Update, 9/16/15, 1:15 p.m.: The Oklahoma Court of Criminal Appeals today issued a stay of execution for Richard Glossip so it could consider new evidence submitted last night by his lawyers. Glossip’s execution date has been moved to September 30. The court’s order can be found here.
In June, the US Supreme Court cleared the way for Oklahoma to execute Richard Glossip—who has been sitting on death row since 1998, when he was convicted of first-degree murder—using a controversial drug that’s been implicated in several botched executions. Barring a last-minute stay by Gov. Mary Fallin, the state plans to put him to death on Wednesday. But if it does, it may execute an innocent man.
Glossip’s landmark Supreme Court petition challenging the method of his execution is a footnote to a larger story that highlights the death penalty’s many flaws.
Here’s the backstory: In 1997, Glossip was working at the Best Budget Motel in Oklahoma City, when the body of his boss, motel owner Barry Van Treese, was discovered in Room 102. Within a week of finding the body, the police arrested Justin Sneed, a 19-year-old handyman and meth addict who worked at the motel. Sneed confessed to beating Van Treese to death with a baseball bat. His DNA was all over the crime scene, and his fingerprints were found on a soda cup in Van Treese’s car. But egged on by police officers who promised him he could avoid a death sentence, Sneed claimed that Glossip had hired him to kill their boss.

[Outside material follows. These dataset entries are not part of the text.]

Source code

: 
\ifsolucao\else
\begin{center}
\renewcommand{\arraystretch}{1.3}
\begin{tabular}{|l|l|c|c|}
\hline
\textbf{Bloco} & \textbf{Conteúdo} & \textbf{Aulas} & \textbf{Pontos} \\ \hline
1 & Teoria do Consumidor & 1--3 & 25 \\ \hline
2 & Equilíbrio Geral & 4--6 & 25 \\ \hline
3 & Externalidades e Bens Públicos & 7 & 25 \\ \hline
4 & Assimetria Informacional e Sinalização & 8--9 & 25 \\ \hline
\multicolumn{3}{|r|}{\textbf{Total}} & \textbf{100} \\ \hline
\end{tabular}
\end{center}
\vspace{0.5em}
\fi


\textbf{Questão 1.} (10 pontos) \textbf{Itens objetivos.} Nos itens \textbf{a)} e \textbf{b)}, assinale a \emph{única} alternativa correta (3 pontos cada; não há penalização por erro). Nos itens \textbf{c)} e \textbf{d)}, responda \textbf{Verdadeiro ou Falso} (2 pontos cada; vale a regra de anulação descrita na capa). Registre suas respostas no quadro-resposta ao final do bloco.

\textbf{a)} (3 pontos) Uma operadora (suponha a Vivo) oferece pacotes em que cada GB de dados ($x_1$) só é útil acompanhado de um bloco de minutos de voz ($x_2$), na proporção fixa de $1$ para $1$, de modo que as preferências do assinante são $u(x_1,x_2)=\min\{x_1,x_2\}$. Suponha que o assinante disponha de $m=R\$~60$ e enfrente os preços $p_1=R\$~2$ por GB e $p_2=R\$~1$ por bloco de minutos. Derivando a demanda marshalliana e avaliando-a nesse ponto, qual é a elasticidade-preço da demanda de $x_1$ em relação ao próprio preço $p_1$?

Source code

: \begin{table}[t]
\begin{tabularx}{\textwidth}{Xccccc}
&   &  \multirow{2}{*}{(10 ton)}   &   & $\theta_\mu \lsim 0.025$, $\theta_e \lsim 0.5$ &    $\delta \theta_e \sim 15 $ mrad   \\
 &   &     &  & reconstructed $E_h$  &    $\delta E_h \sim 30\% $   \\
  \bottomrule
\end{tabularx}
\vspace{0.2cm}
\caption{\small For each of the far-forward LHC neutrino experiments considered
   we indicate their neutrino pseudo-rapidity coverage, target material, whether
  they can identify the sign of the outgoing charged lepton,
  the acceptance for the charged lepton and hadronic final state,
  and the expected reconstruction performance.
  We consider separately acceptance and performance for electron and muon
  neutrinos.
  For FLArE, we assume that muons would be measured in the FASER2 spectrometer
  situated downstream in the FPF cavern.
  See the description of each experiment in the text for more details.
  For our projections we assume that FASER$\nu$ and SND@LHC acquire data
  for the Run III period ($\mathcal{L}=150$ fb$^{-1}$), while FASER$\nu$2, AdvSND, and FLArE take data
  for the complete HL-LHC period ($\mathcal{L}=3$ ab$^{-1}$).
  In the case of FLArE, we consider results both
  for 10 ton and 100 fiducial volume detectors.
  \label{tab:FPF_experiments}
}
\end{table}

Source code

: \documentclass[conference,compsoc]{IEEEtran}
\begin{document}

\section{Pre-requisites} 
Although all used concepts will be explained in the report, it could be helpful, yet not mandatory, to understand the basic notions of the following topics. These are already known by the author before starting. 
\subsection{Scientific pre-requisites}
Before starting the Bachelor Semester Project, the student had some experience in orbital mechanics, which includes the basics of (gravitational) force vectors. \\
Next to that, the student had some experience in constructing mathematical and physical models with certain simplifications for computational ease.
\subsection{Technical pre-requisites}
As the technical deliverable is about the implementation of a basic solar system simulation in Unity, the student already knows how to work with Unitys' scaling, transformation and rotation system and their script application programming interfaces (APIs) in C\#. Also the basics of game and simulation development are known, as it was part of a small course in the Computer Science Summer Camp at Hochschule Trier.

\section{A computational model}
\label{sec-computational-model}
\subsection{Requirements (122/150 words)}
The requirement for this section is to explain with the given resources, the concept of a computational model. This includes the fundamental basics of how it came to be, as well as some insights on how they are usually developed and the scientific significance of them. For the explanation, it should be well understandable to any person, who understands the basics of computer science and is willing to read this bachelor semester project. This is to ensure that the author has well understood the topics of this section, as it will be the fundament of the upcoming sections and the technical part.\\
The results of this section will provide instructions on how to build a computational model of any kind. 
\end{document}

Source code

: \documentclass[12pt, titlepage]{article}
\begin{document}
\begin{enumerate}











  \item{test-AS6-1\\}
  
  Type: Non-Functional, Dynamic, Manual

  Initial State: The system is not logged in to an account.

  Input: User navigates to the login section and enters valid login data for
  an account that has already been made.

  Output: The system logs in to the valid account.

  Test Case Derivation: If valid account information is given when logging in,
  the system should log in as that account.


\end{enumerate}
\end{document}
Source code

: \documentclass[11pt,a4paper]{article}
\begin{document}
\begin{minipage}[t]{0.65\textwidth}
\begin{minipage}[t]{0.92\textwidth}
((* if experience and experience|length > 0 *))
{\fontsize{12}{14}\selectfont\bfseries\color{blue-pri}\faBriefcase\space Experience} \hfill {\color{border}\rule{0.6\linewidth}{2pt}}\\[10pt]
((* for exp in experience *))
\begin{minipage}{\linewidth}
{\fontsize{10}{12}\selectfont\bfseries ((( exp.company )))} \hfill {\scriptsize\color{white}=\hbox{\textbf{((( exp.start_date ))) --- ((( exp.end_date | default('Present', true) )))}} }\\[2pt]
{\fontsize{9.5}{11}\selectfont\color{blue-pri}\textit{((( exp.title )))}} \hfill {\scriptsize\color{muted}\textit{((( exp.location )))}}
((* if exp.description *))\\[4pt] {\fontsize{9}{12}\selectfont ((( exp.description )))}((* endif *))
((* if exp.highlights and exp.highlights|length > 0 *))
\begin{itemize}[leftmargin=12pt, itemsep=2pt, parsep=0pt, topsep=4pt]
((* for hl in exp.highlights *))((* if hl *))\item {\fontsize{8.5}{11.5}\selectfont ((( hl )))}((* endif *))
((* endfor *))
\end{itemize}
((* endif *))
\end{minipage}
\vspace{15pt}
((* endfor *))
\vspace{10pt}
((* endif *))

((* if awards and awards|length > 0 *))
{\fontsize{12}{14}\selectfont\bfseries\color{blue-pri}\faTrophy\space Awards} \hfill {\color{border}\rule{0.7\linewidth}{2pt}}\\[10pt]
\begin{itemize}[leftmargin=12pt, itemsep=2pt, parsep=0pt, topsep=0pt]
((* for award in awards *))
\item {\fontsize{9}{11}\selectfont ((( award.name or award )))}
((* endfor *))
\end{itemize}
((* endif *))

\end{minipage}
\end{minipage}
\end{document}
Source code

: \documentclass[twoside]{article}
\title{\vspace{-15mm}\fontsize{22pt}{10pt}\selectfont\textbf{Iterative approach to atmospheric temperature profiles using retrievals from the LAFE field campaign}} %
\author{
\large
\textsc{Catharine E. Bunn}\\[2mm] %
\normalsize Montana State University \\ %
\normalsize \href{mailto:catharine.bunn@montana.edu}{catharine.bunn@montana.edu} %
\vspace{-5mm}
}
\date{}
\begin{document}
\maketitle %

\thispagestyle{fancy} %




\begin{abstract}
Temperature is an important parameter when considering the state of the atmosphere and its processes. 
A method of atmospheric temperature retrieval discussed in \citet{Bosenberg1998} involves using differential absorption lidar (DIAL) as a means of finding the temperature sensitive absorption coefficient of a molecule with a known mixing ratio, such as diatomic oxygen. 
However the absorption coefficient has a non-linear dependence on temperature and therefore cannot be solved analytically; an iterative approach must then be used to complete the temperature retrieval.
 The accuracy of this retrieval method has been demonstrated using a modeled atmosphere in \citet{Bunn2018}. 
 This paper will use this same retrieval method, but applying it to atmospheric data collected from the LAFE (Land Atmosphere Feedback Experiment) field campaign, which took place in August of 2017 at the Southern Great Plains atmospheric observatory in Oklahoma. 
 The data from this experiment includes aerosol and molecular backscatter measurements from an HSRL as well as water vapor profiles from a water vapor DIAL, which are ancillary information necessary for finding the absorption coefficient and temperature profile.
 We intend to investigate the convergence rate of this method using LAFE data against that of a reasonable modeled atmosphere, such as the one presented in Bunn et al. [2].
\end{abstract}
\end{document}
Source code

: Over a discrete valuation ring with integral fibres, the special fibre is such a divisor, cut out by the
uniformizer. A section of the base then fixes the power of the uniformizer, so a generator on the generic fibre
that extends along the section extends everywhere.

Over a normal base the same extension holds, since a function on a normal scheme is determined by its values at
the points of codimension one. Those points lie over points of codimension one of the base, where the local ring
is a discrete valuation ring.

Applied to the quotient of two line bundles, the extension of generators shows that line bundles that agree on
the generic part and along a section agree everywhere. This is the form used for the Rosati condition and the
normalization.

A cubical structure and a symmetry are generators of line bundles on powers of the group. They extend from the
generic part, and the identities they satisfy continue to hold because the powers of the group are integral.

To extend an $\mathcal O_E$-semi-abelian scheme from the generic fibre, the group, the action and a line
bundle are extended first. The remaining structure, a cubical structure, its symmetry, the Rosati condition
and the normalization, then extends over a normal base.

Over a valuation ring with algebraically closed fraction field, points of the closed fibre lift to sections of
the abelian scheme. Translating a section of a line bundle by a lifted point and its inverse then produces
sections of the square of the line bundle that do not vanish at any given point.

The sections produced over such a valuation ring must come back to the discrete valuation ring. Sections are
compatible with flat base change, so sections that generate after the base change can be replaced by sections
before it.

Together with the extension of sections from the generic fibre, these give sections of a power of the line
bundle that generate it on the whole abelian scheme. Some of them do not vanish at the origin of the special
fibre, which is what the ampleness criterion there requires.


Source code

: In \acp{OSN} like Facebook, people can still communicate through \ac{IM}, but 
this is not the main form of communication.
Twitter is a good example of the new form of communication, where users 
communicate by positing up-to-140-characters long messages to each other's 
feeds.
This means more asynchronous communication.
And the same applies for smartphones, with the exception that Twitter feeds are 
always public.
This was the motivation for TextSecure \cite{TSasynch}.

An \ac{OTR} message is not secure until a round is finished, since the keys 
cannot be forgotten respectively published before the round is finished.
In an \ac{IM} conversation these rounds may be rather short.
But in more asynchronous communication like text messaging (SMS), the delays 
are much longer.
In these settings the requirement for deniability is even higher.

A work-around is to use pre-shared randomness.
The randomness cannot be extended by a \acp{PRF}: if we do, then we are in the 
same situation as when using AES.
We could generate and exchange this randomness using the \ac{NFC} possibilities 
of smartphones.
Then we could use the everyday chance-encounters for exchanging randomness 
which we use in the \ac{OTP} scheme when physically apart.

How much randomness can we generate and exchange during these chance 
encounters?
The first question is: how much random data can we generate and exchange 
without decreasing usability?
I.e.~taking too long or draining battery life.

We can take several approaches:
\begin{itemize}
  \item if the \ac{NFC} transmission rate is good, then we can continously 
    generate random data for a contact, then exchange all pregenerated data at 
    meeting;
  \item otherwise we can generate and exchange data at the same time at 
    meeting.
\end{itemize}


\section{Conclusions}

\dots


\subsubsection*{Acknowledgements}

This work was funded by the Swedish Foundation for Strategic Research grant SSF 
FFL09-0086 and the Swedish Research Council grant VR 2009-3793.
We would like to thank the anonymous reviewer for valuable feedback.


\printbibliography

No physical evidence linked Glossip to the crime. (Prosecutors tried to combat this problem by suggesting that the lack of Glossip’s fingerprints at the crime scene was actually evidence of his guilt.) In exchange for testifying against Glossip, Sneed received a life sentence. Meanwhile, a jury sentenced Glossip to death based entirely on Sneed’s testimony and prosecutors’ contention that he had wielded undue influence over Sneed, whom they described as a hapless dupe. An Oklahoma appeals court overturned the verdict, finding Glossip’s lawyer incompetent and the evidence against him strikingly weak. A second trial was held in 2004. Before it started, prosecutors offered Glossip a deal: Plead guilty to second-degree murder and receive a life sentence with the possibility of parole after 20 years. Glossip, who had no prior criminal record, refused, maintaining his innocence.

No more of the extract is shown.